[Material supplied — start]

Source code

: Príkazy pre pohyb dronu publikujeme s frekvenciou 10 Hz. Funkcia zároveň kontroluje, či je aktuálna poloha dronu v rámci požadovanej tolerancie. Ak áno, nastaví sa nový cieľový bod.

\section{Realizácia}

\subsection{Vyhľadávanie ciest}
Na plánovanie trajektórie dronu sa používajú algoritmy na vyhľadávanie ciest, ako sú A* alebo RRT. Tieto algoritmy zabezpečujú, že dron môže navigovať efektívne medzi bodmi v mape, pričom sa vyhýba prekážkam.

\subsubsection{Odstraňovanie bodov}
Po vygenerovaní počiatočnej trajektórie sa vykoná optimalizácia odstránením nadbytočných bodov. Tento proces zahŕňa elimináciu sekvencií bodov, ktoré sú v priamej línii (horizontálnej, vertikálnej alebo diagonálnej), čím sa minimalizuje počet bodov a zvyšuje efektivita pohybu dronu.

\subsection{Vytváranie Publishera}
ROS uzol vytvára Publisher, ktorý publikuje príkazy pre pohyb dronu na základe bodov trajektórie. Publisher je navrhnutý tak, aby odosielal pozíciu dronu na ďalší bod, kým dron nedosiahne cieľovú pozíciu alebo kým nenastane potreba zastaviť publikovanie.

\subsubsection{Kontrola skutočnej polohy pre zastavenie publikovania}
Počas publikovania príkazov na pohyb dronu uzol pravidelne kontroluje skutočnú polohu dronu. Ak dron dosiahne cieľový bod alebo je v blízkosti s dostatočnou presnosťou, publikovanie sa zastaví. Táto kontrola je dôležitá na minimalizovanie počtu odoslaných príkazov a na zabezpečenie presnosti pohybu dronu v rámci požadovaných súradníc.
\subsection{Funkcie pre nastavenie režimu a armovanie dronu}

[Material supplied — finish]

▶ _Task statement_:
Copy each line of the listing that contains the string "subsubsection".

▶ _Output for this exercise_:
\subsubsection{Odstraňovanie bodov}
\subsubsection{Kontrola skutočnej polohy pre zastavenie publikovania}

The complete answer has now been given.